According to Coffer Peach Business Tracker, part of CGA Peach, like-for-like sales across managed pub and restaurant groups were down 0.8% for April compared to the same time last year.

The slump seems to be driven by a lack of sales amongst pubs, with LFL sales for pubs declining 2.7% for April compared to LFL trading increase 2.5% for restaurant groups.

Some of the decline in sales is due to poor weather and the slowing of the economy in general leading up to the Brexit vote according to Peter Martin, vice president of CGA Peach, the business insight consultancy that produces the Tracker in partnership with Coffer Group, RSM and UBS.

He said: "April's performance can in part be put down to the cold weather, to Easter being in March rather than April this year and also to the general slow-down in the wider economy in the run-up to the Brexit vote. But the underlying fact is that the overall market has been essentially flat since the start of the year, with April's numbers coming on the back zero growth in February and only a small uptick in March."

The weather also explains why restaurant groups may be outperforming compared to pubs as more customers opt to stay indoors.

"The cold weather in the month also helps to explain why restaurants did better than pubs, as poor weather always tends to favour restaurants and good weather pubs," said Martin.

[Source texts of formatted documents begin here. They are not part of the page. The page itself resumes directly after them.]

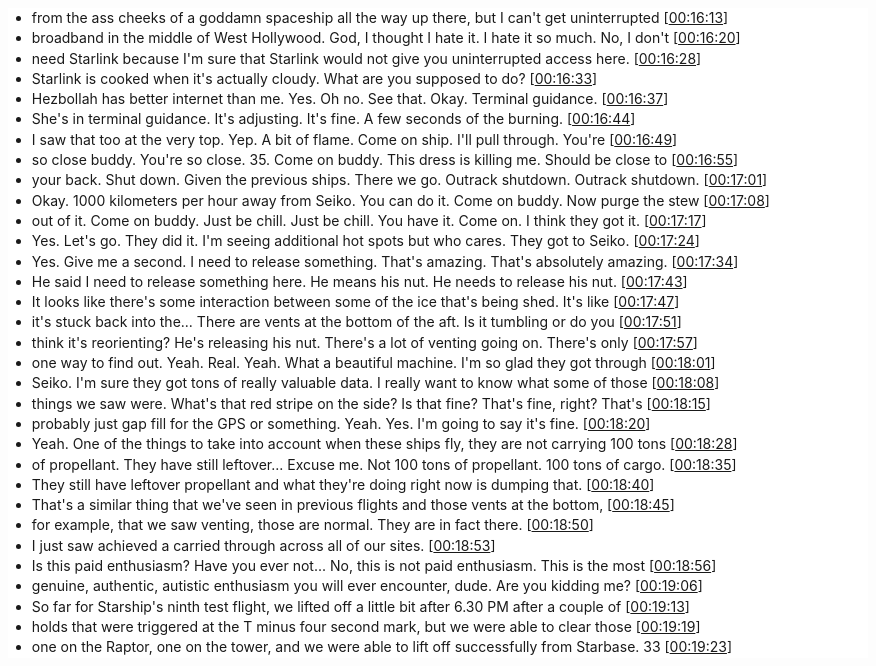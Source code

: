 *  from the ass cheeks of a goddamn spaceship all the way up there, but I can't get uninterrupted [[00:16:13](https://www.youtube.com/watch?v=W0DwPzp4dW4&t=973.2s)]
*  broadband in the middle of West Hollywood. God, I thought I hate it. I hate it so much. No, I don't [[00:16:20](https://www.youtube.com/watch?v=W0DwPzp4dW4&t=980.6400000000001s)]
*  need Starlink because I'm sure that Starlink would not give you uninterrupted access here. [[00:16:28](https://www.youtube.com/watch?v=W0DwPzp4dW4&t=988.32s)]
*  Starlink is cooked when it's actually cloudy. What are you supposed to do? [[00:16:33](https://www.youtube.com/watch?v=W0DwPzp4dW4&t=993.2s)]
*  Hezbollah has better internet than me. Yes. Oh no. See that. Okay. Terminal guidance. [[00:16:37](https://www.youtube.com/watch?v=W0DwPzp4dW4&t=997.44s)]
*  She's in terminal guidance. It's adjusting. It's fine. A few seconds of the burning. [[00:16:44](https://www.youtube.com/watch?v=W0DwPzp4dW4&t=1004.72s)]
*  I saw that too at the very top. Yep. A bit of flame. Come on ship. I'll pull through. You're [[00:16:49](https://www.youtube.com/watch?v=W0DwPzp4dW4&t=1009.2s)]
*  so close buddy. You're so close. 35. Come on buddy. This dress is killing me. Should be close to [[00:16:55](https://www.youtube.com/watch?v=W0DwPzp4dW4&t=1015.76s)]
*  your back. Shut down. Given the previous ships. There we go. Outrack shutdown. Outrack shutdown. [[00:17:01](https://www.youtube.com/watch?v=W0DwPzp4dW4&t=1021.28s)]
*  Okay. 1000 kilometers per hour away from Seiko. You can do it. Come on buddy. Now purge the stew [[00:17:08](https://www.youtube.com/watch?v=W0DwPzp4dW4&t=1028.08s)]
*  out of it. Come on buddy. Just be chill. Just be chill. You have it. Come on. I think they got it. [[00:17:17](https://www.youtube.com/watch?v=W0DwPzp4dW4&t=1037.6s)]
*  Yes. Let's go. They did it. I'm seeing additional hot spots but who cares. They got to Seiko. [[00:17:24](https://www.youtube.com/watch?v=W0DwPzp4dW4&t=1044.16s)]
*  Yes. Give me a second. I need to release something. That's amazing. That's absolutely amazing. [[00:17:34](https://www.youtube.com/watch?v=W0DwPzp4dW4&t=1054.64s)]
*  He said I need to release something here. He means his nut. He needs to release his nut. [[00:17:43](https://www.youtube.com/watch?v=W0DwPzp4dW4&t=1063.3600000000001s)]
*  It looks like there's some interaction between some of the ice that's being shed. It's like [[00:17:47](https://www.youtube.com/watch?v=W0DwPzp4dW4&t=1067.68s)]
*  it's stuck back into the... There are vents at the bottom of the aft. Is it tumbling or do you [[00:17:51](https://www.youtube.com/watch?v=W0DwPzp4dW4&t=1071.68s)]
*  think it's reorienting? He's releasing his nut. There's a lot of venting going on. There's only [[00:17:57](https://www.youtube.com/watch?v=W0DwPzp4dW4&t=1077.1200000000001s)]
*  one way to find out. Yeah. Real. Yeah. What a beautiful machine. I'm so glad they got through [[00:18:01](https://www.youtube.com/watch?v=W0DwPzp4dW4&t=1081.3600000000001s)]
*  Seiko. I'm sure they got tons of really valuable data. I really want to know what some of those [[00:18:08](https://www.youtube.com/watch?v=W0DwPzp4dW4&t=1088.72s)]
*  things we saw were. What's that red stripe on the side? Is that fine? That's fine, right? That's [[00:18:15](https://www.youtube.com/watch?v=W0DwPzp4dW4&t=1095.1200000000001s)]
*  probably just gap fill for the GPS or something. Yeah. Yes. I'm going to say it's fine. [[00:18:20](https://www.youtube.com/watch?v=W0DwPzp4dW4&t=1100.96s)]
*  Yeah. One of the things to take into account when these ships fly, they are not carrying 100 tons [[00:18:28](https://www.youtube.com/watch?v=W0DwPzp4dW4&t=1108.0s)]
*  of propellant. They have still leftover... Excuse me. Not 100 tons of propellant. 100 tons of cargo. [[00:18:35](https://www.youtube.com/watch?v=W0DwPzp4dW4&t=1115.3600000000001s)]
*  They still have leftover propellant and what they're doing right now is dumping that. [[00:18:40](https://www.youtube.com/watch?v=W0DwPzp4dW4&t=1120.88s)]
*  That's a similar thing that we've seen in previous flights and those vents at the bottom, [[00:18:45](https://www.youtube.com/watch?v=W0DwPzp4dW4&t=1125.76s)]
*  for example, that we saw venting, those are normal. They are in fact there. [[00:18:50](https://www.youtube.com/watch?v=W0DwPzp4dW4&t=1130.4s)]
*  I just saw achieved a carried through across all of our sites. [[00:18:53](https://www.youtube.com/watch?v=W0DwPzp4dW4&t=1133.44s)]
*  Is this paid enthusiasm? Have you ever not... No, this is not paid enthusiasm. This is the most [[00:18:56](https://www.youtube.com/watch?v=W0DwPzp4dW4&t=1136.96s)]
*  genuine, authentic, autistic enthusiasm you will ever encounter, dude. Are you kidding me? [[00:19:06](https://www.youtube.com/watch?v=W0DwPzp4dW4&t=1146.4s)]
*  So far for Starship's ninth test flight, we lifted off a little bit after 6.30 PM after a couple of [[00:19:13](https://www.youtube.com/watch?v=W0DwPzp4dW4&t=1153.8400000000001s)]
*  holds that were triggered at the T minus four second mark, but we were able to clear those [[00:19:19](https://www.youtube.com/watch?v=W0DwPzp4dW4&t=1159.28s)]
*  one on the Raptor, one on the tower, and we were able to lift off successfully from Starbase. 33 [[00:19:23](https://www.youtube.com/watch?v=W0DwPzp4dW4&t=1163.76s)]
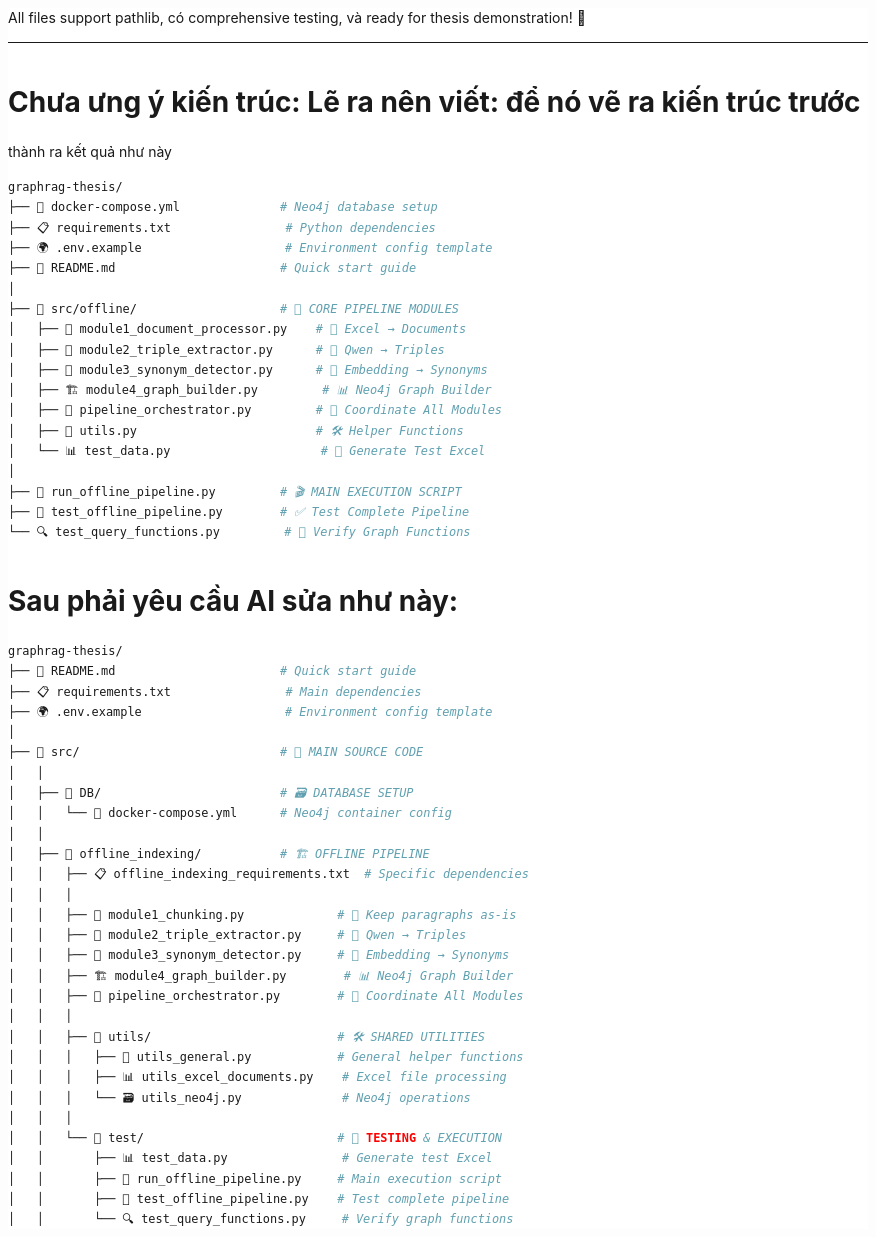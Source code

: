 All files support pathlib, có comprehensive testing, và ready for thesis demonstration! 🚀


---

# Chưa ưng ý kiến trúc: Lẽ ra nên viết: để nó vẽ ra kiến trúc trước 

thành ra kết quả như này 

```bash
graphrag-thesis/
├── 🐳 docker-compose.yml              # Neo4j database setup
├── 📋 requirements.txt                # Python dependencies
├── 🌍 .env.example                    # Environment config template
├── 📖 README.md                       # Quick start guide
│
├── 📁 src/offline/                    # 🧠 CORE PIPELINE MODULES
│   ├── 📄 module1_document_processor.py    # 📖 Excel → Documents
│   ├── 🧠 module2_triple_extractor.py      # 🤖 Qwen → Triples  
│   ├── 🔗 module3_synonym_detector.py      # 🎯 Embedding → Synonyms
│   ├── 🏗️ module4_graph_builder.py         # 📊 Neo4j Graph Builder
│   ├── 🎯 pipeline_orchestrator.py         # 🎼 Coordinate All Modules
│   ├── 🔧 utils.py                         # 🛠️ Helper Functions
│   └── 📊 test_data.py                     # 🧪 Generate Test Excel
│
├── 🚀 run_offline_pipeline.py         # 🎬 MAIN EXECUTION SCRIPT
├── 🧪 test_offline_pipeline.py        # ✅ Test Complete Pipeline  
└── 🔍 test_query_functions.py         # 🔎 Verify Graph Functions
```



# Sau phải yêu cầu AI sửa như này: 

```bash
graphrag-thesis/
├── 📖 README.md                       # Quick start guide
├── 📋 requirements.txt                # Main dependencies
├── 🌍 .env.example                    # Environment config template
│
├── 📁 src/                            # 🎯 MAIN SOURCE CODE
│   │
│   ├── 📁 DB/                         # 🗃️ DATABASE SETUP
│   │   └── 🐳 docker-compose.yml      # Neo4j container config
│   │
│   ├── 📁 offline_indexing/           # 🏗️ OFFLINE PIPELINE
│   │   ├── 📋 offline_indexing_requirements.txt  # Specific dependencies
│   │   │
│   │   ├── 📄 module1_chunking.py             # 📝 Keep paragraphs as-is
│   │   ├── 🧠 module2_triple_extractor.py     # 🤖 Qwen → Triples
│   │   ├── 🔗 module3_synonym_detector.py     # 🎯 Embedding → Synonyms
│   │   ├── 🏗️ module4_graph_builder.py        # 📊 Neo4j Graph Builder
│   │   ├── 🎯 pipeline_orchestrator.py        # 🎼 Coordinate All Modules
│   │   │
│   │   ├── 📁 utils/                          # 🛠️ SHARED UTILITIES
│   │   │   ├── 🔧 utils_general.py            # General helper functions
│   │   │   ├── 📊 utils_excel_documents.py    # Excel file processing
│   │   │   └── 🗃️ utils_neo4j.py              # Neo4j operations
│   │   │
│   │   └── 📁 test/                           # 🧪 TESTING & EXECUTION
│   │       ├── 📊 test_data.py                # Generate test Excel
│   │       ├── 🚀 run_offline_pipeline.py     # Main execution script
│   │       ├── 🧪 test_offline_pipeline.py    # Test complete pipeline
│   │       └── 🔍 test_query_functions.py     # Verify graph functions
```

Another contributing factor in the decline is that The Coffer Peach Tracker industry sales monitor for the UK pub and restaurant sector collects and analyses monthly performance data from 31 operating groups.  With the rise of smaller chains, pop-ups and some consolidation that is occurring in the market, many of the groups tracked are facing increased competition and eroding market share.

Paul Newman, head of leisure and hospitality at RSM, a tax and consultancy firm, said: "This month's figures again show a disappointing like-for-like trend, particularly outside of London. This slowdown in growth is in part driven by an increasing number of exciting new concepts taking market share from the established, mainstream operators whose results dominate Business Tracker."

London, regionally bucked the trend with like-for-likes sales up 1% against a 1.3% fall outside the M25 and across the rest of Britain.

But despite the uptick in sales in London there does seem to be a slowing trend in on-trade spend.

"The 12-month like-for-like moving average growth rate has slowed and came in at 1.0% in April, compared to March at 1.2%, February 1.1% and January 1.3%," said Jarrod Castle, leisure analyst at UBS Investment Research.